**TASK DIRECTIONS**
Search the lines of the records for the word "имен", and copy every line that has it.
(SOURCE RECORDS Opens)
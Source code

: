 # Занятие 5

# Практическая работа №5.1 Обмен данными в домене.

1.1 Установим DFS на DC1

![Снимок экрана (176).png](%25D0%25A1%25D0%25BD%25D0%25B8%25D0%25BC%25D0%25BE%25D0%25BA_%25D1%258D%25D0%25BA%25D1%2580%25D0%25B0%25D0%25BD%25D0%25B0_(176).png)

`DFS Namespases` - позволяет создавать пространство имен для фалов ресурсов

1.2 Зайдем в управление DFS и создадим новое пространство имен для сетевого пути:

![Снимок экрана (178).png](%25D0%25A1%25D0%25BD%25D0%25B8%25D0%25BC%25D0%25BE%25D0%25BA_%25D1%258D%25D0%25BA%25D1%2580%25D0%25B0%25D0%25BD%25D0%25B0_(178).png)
(SOURCE RECORDS Closes)
**ANSWER SECTION**
`DFS Namespases` - позволяет создавать пространство имен для фалов ресурсов
1.2 Зайдем в управление DFS и создадим новое пространство имен для сетевого пути:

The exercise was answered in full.